While the obvious states are being hit by retail bankruptcies (CA, TX, FL, NY), when we adjust by population it shows greatest damage in the states with the lowest (but creeping higher) unemployment.
By my math, 28 retailers have gone bankrupt since Jan 1, 2008. That’s no shocker to anyone that has not been locked in a closet for the past year. But we tore through the number of stores affected by state for the companies that filed, and came away with some interesting call-outs…
1) If I were to ask 100 retail analysts which 5 states were most impacted by bankruptcies, I’d bet that 90 would say “California, Texas, Florida, New York, and Arizona.” Four out of five of these states made the cut. Arizona was shockingly low on the list at 44 out of 50. That one caught me by surprise. Number five was Pennsylvania. If Bon-Ton files, then PA would make it to number 2 or 3.

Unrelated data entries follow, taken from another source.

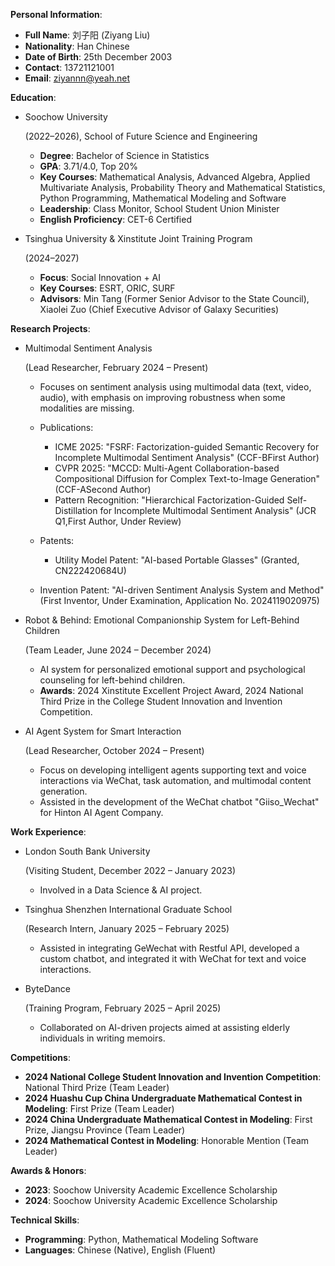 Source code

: **Personal Information**:

- **Full Name**: 刘子阳 (Ziyang Liu)
- **Nationality**: Han Chinese
- **Date of Birth**: 25th December 2003
- **Contact**: 13721121001
- **Email**: ziyannn@yeah.net

**Education**:

- Soochow University

   (2022–2026), School of Future Science and Engineering

  - **Degree**: Bachelor of Science in Statistics
  - **GPA**: 3.71/4.0, Top 20%
  - **Key Courses**: Mathematical Analysis, Advanced Algebra, Applied Multivariate Analysis, Probability Theory and Mathematical Statistics, Python Programming, Mathematical Modeling and Software
  - **Leadership**: Class Monitor, School Student Union Minister
  - **English Proficiency**: CET-6 Certified

- Tsinghua University & Xinstitute Joint Training Program

   (2024–2027)

  - **Focus**: Social Innovation + AI
  - **Key Courses**: ESRT, ORIC, SURF
  - **Advisors**: Min Tang (Former Senior Advisor to the State Council), Xiaolei Zuo (Chief Executive Advisor of Galaxy Securities)

**Research Projects**:

- Multimodal Sentiment Analysis

   (Lead Researcher, February 2024 – Present)

  - Focuses on sentiment analysis using multimodal data (text, video, audio), with emphasis on improving robustness when some modalities are missing.

  - Publications:

    - ICME 2025: "FSRF: Factorization-guided Semantic Recovery for Incomplete Multimodal Sentiment Analysis" (CCF-BFirst Author)
    - CVPR 2025: "MCCD: Multi-Agent Collaboration-based Compositional Diffusion for Complex Text-to-Image Generation" (CCF-ASecond Author)
    - Pattern Recognition: "Hierarchical Factorization-Guided Self-Distillation for Incomplete Multimodal Sentiment Analysis" (JCR Q1,First Author, Under Review)
    
  - Patents:

    - Utility Model Patent: "AI-based Portable Glasses" (Granted, CN222420684U)
  - Invention Patent: "AI-driven Sentiment Analysis System and Method" (First Inventor, Under Examination, Application No. 2024119020975)
  
- Robot & Behind: Emotional Companionship System for Left-Behind Children

   (Team Leader, June 2024 – December 2024)

  - AI system for personalized emotional support and psychological counseling for left-behind children.
  - **Awards**: 2024 Xinstitute Excellent Project Award, 2024 National Third Prize in the College Student Innovation and Invention Competition.

- AI Agent System for Smart Interaction

   (Lead Researcher, October 2024 – Present)

  - Focus on developing intelligent agents supporting text and voice interactions via WeChat, task automation, and multimodal content generation.
  - Assisted in the development of the WeChat chatbot "Giiso_Wechat" for Hinton AI Agent Company.

**Work Experience**:

- London South Bank University

   (Visiting Student, December 2022 – January 2023)

  - Involved in a Data Science & AI project.

- Tsinghua Shenzhen International Graduate School

   (Research Intern, January 2025 – February 2025)

  - Assisted in integrating GeWechat with Restful API, developed a custom chatbot, and integrated it with WeChat for text and voice interactions.

- ByteDance

   (Training Program, February 2025 – April 2025)

  - Collaborated on AI-driven projects aimed at assisting elderly individuals in writing memoirs.

**Competitions**:

- **2024 National College Student Innovation and Invention Competition**: National Third Prize (Team Leader)
- **2024 Huashu Cup China Undergraduate Mathematical Contest in Modeling**: First Prize (Team Leader)
- **2024 China Undergraduate Mathematical Contest in Modeling**: First Prize, Jiangsu Province (Team Leader)
- **2024 Mathematical Contest in Modeling**: Honorable Mention (Team Leader)

**Awards & Honors**:

- **2023**: Soochow University Academic Excellence Scholarship
- **2024**: Soochow University Academic Excellence Scholarship

**Technical Skills**:

- **Programming**: Python, Mathematical Modeling Software
- **Languages**: Chinese (Native), English (Fluent)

2) There are a thousand ways to shred apart this list. One of the biggest is that the most populous states will naturally have the most stores, and therefore the most closures. So I weighted the store count by state population, and the only one that made the list of top five with disproportionate impact relative to its population was California (no surprise). What is interesting is that the other states in the top ten include states such as North Dakota, Vermont, New Mexico, and Nebraska. These are also the states with the lowest – but steadily increasing -- unemployment rates (sub 4%). Could things get worse before they get better?